The engine is coupled to a Hurth gearbox then through an Aquadrive to the prop shaft. The Aquadrive takes all of the thrust from the propeller and allows some flexibility in the engine mounting, so engine alignment isn’t as critical as it would be with a direct coupling between the prop shaft and gearbox.
Drive to the propeller is through a conventional prop shaft through an old fashioned stuffing-box stern gland and supported under the boat by a P-bracket. This is a good simple system (our previous boat had a sail drive, so there was a big hole in the bottom of the boat with a rubber diaphragm keeping the sea out).
In our 2009/10 refit we had the Aquadrive overhauled and the stern gland stripped, bead blaster and re-packed. At the same time we had the shaft bearings in the hull and P-bracket replaced.
Speedwell is fitted with a three bladed Maxprop feathering propeller. We did try Kiwiprops on Ocean Mist, but one fell off and the replacement seized (turning into a paddle wheel in reverse and probably causing the gearbox to fail – Kiwiprop’s distributor denied that the prop caused the gearbox failure but the two did go at exactly the same time), so we ended up back on a fixed prop on that boat. We hope the Maxprop will be more reliable. During the re-fit the propeller was fully serviced and cleaned up, we re-grease it during annual haul-outs.

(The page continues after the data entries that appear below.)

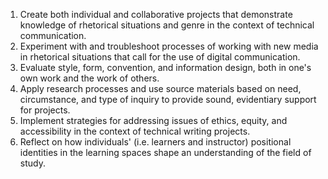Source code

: 1.	Create both individual and collaborative projects that demonstrate knowledge of rhetorical situations and genre in the context of technical communication.
2.	Experiment with and troubleshoot processes of working with new media in rhetorical situations that call for the use of digital communication.
3.	Evaluate style, form, convention, and information design, both in one's own work and the work of others.
4.	Apply research processes and use source materials based on need, circumstance, and type of inquiry to provide sound, evidentiary support for projects.
5.	Implement strategies for addressing issues of ethics, equity, and accessibility in the context of technical writing projects.
6.	Reflect on how individuals' (i.e. learners and instructor) positional identities in the learning spaces shape an understanding of the field of study.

In use the Maxprop is working well. It gives plenty of thrust in both ahead and astern while feathering easily when we’re sailing (Speedwell’s light wind performance has been very good, the feathering prop will be a significant contributor to that). The boat does have a moderate amount of prop walk in astern, but as I’ve never sailed an Oyster 435 with any other type of prop I can’t say whether the Maxprop is making that better or worse.
The prop is protected by an Ambassador Marine Stripper rope cutter. That’s the sort of equipment that, if it works well, you never notice.